(EXTRACTED ENTRIES Opens)

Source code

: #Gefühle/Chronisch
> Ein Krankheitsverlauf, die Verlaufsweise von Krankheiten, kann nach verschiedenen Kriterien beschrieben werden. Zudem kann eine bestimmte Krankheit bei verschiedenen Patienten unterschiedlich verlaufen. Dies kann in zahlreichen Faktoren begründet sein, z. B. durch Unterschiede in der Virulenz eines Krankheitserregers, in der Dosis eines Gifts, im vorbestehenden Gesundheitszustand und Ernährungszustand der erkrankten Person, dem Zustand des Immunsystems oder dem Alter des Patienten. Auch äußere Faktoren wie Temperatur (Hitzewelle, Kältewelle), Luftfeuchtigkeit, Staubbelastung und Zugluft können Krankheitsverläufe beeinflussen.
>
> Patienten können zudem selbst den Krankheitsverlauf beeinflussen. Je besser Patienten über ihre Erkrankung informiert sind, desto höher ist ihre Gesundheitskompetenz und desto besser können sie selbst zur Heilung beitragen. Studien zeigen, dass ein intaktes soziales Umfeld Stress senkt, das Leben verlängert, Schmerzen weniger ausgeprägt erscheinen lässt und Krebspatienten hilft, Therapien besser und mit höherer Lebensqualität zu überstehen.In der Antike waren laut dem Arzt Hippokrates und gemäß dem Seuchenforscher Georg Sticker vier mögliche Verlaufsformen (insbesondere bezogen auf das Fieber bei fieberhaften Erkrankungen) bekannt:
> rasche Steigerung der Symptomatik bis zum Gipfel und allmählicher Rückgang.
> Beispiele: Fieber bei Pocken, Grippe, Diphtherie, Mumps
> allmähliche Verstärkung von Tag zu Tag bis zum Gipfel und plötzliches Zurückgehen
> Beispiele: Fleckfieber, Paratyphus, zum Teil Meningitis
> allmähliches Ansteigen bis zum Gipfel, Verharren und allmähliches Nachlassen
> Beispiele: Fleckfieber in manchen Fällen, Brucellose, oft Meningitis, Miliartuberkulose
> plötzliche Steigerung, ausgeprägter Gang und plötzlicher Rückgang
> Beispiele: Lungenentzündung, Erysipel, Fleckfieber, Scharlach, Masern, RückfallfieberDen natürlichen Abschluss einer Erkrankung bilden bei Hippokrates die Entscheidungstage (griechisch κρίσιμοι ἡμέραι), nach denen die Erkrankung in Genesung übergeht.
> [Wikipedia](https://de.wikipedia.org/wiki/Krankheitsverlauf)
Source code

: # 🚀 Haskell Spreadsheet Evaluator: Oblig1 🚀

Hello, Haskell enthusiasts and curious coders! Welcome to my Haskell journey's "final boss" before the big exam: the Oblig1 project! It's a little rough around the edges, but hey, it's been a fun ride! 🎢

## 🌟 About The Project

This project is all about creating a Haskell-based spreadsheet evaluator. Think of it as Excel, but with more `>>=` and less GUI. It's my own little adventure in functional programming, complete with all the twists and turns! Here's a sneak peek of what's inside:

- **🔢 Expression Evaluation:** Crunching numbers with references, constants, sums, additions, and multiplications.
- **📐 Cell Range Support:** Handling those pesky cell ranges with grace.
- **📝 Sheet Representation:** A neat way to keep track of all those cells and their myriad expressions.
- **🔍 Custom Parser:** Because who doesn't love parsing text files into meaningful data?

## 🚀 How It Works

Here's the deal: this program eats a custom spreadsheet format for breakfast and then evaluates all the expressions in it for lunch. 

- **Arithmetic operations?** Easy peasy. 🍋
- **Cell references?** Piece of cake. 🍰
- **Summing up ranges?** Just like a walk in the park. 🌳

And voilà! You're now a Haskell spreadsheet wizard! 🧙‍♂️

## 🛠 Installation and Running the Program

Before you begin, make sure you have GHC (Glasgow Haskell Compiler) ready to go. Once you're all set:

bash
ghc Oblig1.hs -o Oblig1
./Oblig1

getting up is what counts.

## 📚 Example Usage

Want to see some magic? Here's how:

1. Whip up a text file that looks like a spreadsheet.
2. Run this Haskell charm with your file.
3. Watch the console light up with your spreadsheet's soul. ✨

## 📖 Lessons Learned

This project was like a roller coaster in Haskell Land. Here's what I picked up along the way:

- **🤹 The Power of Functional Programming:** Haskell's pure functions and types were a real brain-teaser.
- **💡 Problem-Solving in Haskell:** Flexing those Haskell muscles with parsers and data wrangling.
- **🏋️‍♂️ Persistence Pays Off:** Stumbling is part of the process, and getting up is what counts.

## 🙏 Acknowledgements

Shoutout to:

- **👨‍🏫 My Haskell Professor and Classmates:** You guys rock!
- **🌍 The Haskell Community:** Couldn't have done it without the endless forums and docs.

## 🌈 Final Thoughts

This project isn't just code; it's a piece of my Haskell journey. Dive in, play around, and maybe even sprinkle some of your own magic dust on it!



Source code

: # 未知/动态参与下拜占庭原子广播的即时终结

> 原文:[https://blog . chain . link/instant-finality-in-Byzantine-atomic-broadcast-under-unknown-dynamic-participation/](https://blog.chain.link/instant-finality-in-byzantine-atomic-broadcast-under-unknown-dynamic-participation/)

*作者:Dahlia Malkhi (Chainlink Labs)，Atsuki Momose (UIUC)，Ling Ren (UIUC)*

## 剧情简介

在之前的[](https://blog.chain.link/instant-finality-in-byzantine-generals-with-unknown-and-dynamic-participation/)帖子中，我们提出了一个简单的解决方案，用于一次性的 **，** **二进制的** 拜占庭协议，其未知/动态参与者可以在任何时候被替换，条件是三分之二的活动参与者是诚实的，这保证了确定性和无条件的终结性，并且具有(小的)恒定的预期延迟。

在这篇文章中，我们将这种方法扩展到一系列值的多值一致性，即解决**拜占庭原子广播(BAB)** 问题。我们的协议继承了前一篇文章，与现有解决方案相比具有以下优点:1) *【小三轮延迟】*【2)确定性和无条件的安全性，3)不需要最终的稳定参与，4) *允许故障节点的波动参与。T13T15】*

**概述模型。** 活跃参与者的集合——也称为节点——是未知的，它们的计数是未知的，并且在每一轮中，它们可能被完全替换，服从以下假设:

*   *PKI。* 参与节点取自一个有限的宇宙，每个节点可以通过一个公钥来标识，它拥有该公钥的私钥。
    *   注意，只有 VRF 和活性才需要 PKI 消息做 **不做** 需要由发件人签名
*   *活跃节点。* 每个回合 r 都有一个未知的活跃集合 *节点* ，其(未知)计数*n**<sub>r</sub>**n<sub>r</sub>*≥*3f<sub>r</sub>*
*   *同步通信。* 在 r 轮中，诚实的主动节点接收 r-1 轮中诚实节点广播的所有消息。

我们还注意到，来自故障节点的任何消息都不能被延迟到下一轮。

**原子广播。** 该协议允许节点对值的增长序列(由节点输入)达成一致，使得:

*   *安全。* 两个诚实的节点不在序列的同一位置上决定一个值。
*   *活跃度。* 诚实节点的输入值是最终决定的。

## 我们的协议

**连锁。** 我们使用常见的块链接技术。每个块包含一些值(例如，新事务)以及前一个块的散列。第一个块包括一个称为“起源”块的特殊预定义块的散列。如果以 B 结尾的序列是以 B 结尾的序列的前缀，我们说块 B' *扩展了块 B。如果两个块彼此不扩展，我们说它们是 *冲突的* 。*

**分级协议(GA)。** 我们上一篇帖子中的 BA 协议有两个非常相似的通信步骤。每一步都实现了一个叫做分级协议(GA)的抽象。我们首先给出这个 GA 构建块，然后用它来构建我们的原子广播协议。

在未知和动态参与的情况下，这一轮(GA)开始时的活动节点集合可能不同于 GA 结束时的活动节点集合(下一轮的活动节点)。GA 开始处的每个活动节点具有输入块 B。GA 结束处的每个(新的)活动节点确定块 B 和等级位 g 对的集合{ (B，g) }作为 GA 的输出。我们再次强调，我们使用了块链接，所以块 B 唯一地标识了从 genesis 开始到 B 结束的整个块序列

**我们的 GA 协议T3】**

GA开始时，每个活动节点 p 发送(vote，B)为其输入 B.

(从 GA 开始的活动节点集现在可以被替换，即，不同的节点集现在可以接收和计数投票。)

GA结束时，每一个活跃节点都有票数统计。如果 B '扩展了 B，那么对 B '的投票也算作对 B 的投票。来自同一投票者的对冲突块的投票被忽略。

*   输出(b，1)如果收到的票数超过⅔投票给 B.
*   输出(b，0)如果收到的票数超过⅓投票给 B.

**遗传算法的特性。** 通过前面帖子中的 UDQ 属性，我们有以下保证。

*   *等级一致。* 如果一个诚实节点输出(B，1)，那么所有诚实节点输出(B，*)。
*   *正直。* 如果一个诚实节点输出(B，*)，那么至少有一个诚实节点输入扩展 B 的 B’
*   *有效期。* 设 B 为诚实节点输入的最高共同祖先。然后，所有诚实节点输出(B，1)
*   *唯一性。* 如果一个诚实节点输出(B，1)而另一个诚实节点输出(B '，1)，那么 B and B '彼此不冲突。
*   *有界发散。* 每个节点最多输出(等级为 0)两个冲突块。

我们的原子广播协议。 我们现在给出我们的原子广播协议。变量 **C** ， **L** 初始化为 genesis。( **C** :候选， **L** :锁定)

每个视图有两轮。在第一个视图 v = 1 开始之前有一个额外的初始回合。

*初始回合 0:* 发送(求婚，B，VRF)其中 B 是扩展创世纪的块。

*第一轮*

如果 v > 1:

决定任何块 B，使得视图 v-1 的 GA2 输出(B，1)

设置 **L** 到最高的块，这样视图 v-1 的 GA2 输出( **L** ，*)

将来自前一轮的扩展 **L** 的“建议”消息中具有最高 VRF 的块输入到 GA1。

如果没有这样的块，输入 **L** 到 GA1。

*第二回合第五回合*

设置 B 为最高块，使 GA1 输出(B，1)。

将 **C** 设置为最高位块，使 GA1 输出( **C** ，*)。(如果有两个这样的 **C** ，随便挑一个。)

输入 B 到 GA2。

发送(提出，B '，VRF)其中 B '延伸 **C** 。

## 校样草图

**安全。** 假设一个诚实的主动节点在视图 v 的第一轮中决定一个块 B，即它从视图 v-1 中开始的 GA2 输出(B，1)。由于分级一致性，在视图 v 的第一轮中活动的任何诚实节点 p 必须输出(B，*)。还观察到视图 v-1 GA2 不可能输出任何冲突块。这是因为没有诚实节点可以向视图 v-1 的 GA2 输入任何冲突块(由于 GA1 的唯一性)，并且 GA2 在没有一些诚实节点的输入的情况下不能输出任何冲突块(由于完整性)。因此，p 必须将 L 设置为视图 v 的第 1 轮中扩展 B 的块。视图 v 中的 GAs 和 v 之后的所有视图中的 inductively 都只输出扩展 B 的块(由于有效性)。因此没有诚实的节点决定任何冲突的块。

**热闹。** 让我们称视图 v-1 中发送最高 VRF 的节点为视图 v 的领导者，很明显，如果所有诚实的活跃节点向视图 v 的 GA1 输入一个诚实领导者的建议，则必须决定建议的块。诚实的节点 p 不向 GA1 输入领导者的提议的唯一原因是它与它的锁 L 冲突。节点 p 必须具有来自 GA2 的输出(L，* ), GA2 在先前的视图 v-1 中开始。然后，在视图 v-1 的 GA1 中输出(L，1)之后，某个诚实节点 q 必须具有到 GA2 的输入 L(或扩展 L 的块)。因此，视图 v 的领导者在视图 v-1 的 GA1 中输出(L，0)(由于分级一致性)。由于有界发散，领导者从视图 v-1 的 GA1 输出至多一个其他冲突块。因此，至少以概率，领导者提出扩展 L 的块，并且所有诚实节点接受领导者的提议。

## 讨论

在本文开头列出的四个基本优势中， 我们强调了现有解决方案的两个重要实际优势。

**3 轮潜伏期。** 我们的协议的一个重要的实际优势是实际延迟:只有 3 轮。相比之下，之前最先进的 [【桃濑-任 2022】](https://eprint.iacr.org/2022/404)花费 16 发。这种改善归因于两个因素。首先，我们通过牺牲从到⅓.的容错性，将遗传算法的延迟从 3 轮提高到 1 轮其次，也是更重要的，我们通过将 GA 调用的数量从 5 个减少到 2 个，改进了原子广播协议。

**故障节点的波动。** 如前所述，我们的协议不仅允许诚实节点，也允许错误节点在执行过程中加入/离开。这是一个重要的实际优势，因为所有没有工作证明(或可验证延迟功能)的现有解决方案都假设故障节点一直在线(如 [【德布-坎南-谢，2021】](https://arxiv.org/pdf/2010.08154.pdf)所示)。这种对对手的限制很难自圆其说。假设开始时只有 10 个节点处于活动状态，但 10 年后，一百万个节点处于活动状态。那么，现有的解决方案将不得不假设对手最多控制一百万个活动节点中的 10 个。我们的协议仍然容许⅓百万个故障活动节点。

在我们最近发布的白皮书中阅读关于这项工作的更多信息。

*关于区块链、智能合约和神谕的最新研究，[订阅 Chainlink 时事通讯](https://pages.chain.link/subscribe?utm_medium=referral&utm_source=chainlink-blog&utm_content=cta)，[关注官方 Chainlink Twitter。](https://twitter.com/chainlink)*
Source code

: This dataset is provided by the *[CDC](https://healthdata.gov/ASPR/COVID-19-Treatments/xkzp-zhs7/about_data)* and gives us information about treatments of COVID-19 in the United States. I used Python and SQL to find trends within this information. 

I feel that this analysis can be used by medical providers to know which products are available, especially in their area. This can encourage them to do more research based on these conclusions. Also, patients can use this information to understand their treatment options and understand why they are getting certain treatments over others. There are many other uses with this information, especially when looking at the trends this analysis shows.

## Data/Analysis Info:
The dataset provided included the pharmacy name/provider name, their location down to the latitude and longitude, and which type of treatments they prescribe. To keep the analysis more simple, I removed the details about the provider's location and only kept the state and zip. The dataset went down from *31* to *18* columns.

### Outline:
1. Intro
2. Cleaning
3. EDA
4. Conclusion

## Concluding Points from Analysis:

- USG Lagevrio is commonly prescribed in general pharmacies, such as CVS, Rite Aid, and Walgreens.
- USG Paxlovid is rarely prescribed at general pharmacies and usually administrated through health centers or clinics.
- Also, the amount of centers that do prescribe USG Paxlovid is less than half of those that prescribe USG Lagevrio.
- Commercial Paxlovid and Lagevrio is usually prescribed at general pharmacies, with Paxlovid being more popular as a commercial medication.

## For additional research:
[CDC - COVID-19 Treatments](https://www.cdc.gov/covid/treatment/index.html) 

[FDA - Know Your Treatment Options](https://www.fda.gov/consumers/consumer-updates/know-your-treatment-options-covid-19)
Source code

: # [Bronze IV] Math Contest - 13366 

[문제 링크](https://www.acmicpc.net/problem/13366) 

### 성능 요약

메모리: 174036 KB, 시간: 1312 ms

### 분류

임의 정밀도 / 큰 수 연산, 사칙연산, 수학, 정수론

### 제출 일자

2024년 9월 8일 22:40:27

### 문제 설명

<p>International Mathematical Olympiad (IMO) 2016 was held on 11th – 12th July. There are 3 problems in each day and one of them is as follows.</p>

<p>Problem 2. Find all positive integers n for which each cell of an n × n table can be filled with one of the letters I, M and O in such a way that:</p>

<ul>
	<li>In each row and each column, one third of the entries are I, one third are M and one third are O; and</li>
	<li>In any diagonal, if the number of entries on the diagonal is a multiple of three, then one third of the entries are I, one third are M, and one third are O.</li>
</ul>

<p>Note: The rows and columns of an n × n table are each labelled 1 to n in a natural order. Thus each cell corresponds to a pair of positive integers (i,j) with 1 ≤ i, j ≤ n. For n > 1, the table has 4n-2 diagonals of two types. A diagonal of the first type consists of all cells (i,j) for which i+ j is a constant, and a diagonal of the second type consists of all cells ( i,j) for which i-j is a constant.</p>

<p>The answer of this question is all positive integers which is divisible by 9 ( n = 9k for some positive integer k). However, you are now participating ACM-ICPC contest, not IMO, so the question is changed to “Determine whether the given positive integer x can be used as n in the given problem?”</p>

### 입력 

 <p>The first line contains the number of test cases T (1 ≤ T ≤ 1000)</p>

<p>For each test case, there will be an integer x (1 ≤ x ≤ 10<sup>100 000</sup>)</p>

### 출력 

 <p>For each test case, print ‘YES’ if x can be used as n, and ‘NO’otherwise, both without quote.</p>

(EXTRACTED ENTRIES Closes)

* REQUIRED WORK *
Please show each line in the records above that contains "Paxlovid".

* RESPONSE AREA *
- USG Paxlovid is rarely prescribed at general pharmacies and usually administrated through health centers or clinics.
- Also, the amount of centers that do prescribe USG Paxlovid is less than half of those that prescribe USG Lagevrio.
- Commercial Paxlovid and Lagevrio is usually prescribed at general pharmacies, with Paxlovid being more popular as a commercial medication.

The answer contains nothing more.